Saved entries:
┄┄┄┄┄┄┄┄┄┄┄┄┄┄┄┄┄┄┄┄

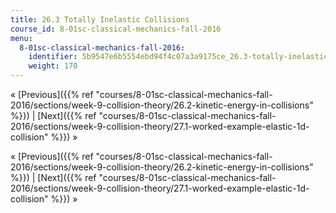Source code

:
 ```yaml
---
title: 26.3 Totally Inelastic Collisions
course_id: 8-01sc-classical-mechanics-fall-2016
menu:
  8-01sc-classical-mechanics-fall-2016:
    identifier: 5b9547e6b5554ebd94f4c07a3a9175ce_26.3-totally-inelastic-collisions
    weight: 170
---
```

« [Previous]({{% ref "courses/8-01sc-classical-mechanics-fall-2016/sections/week-9-collision-theory/26.2-kinetic-energy-in-collisions" %}}) | [Next]({{% ref "courses/8-01sc-classical-mechanics-fall-2016/sections/week-9-collision-theory/27.1-worked-example-elastic-1d-collision" %}}) »

« [Previous]({{% ref "courses/8-01sc-classical-mechanics-fall-2016/sections/week-9-collision-theory/26.2-kinetic-energy-in-collisions" %}}) | [Next]({{% ref "courses/8-01sc-classical-mechanics-fall-2016/sections/week-9-collision-theory/27.1-worked-example-elastic-1d-collision" %}}) »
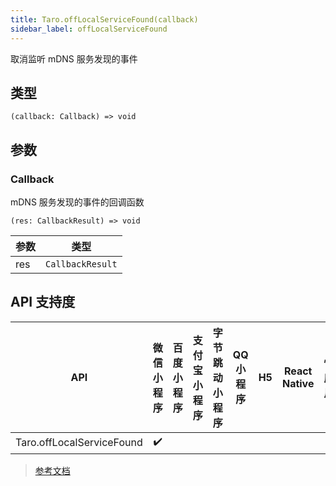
```yaml
---
title: Taro.offLocalServiceFound(callback)
sidebar_label: offLocalServiceFound
---
```


取消监听 mDNS 服务发现的事件

## 类型

```tsx
(callback: Callback) => void
```

## 参数

### Callback

mDNS 服务发现的事件的回调函数

```tsx
(res: CallbackResult) => void
```

| 参数 | 类型 |
| --- | --- |
| res | `CallbackResult` |

## API 支持度

| API | 微信小程序 | 百度小程序 | 支付宝小程序 | 字节跳动小程序 | QQ 小程序 | H5 | React Native | 快应用 |
| :---: | :---: | :---: | :---: | :---: | :---: | :---: | :---: | :---: |
| Taro.offLocalServiceFound | ✔️ |  |  |  |  |  |  |  |

> [参考文档](https://developers.weixin.qq.com/miniprogram/dev/api/network/mdns/wx.offLocalServiceFound.html)
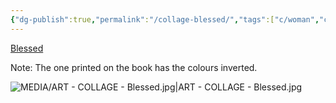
 ```yaml
---
{"dg-publish":true,"permalink":"/collage-blessed/","tags":["c/woman","c/faceless","c/statue","c/saint","c/colour-bw","c/flat-background","c/moon","c/eclipse","collage/year-2022","collage/book/2022"],"created":"2024-06-28T12:56:50.000-04:00","updated":"2025-09-10T13:01:08.241-04:00"}
---
```



[Blessed](https://www.instagram.com/p/Cl32gnYu0hO/)

Note: The one printed on the book has the colours inverted.

![MEDIA/ART - COLLAGE - Blessed.jpg|ART - COLLAGE - Blessed.jpg](/img/user/MEDIA/ART%20-%20COLLAGE%20-%20Blessed.jpg)
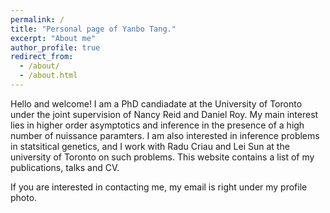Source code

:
 ```yaml
---
permalink: /
title: "Personal page of Yanbo Tang."
excerpt: "About me"
author_profile: true
redirect_from: 
  - /about/
  - /about.html
---
```


Hello and welcome! I am a PhD candiadate at the University of Toronto under the joint supervision of Nancy Reid and Daniel Roy. My main interest lies in higher order asymptotics and inference in the presence of a high number of nuissance paramters. I am also interested in inference problems in statsitical genetics, and I work with Radu Criau and Lei Sun at the university of Toronto on such problems. This website contains a list of my publications, talks and CV. 

If you are interested in contacting me, my email is right under my profile photo. 
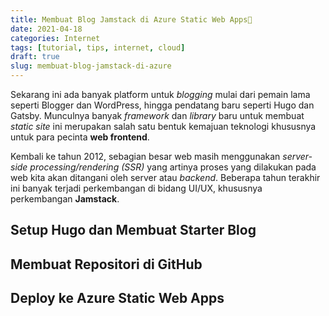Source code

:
 ```yaml
---
title: Membuat Blog Jamstack di Azure Static Web Apps🚀
date: 2021-04-18
categories: Internet
tags: [tutorial, tips, internet, cloud]
draft: true
slug: membuat-blog-jamstack-di-azure
---
```


Sekarang ini ada banyak platform untuk *blogging* mulai dari pemain lama seperti Blogger dan WordPress, hingga pendatang
baru seperti Hugo dan Gatsby. Munculnya banyak *framework* dan *library* baru untuk membuat *static site* ini merupakan
salah satu bentuk kemajuan teknologi khususnya untuk para pecinta **web frontend**.

Kembali ke tahun 2012, sebagian besar web masih menggunakan *server-side processing/rendering (SSR)* yang artinya proses
yang dilakukan pada web kita akan ditangani oleh server atau *backend*. Beberapa tahun terakhir ini banyak terjadi
perkembangan di bidang UI/UX, khususnya perkembangan **Jamstack**.

## Setup Hugo dan Membuat Starter Blog

## Membuat Repositori di GitHub

## Deploy ke Azure Static Web Apps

┄┄┄┄┄┄┄┄┄┄┄┄┄┄┄┄┄┄┄┄

#### Exercise brief:
For every line of the records that has the word "Taro" in it, make a copy.

#### Task result:
title: Taro.offLocalServiceFound(callback)
| Taro.offLocalServiceFound | ✔️ |  |  |  |  |  |  |  |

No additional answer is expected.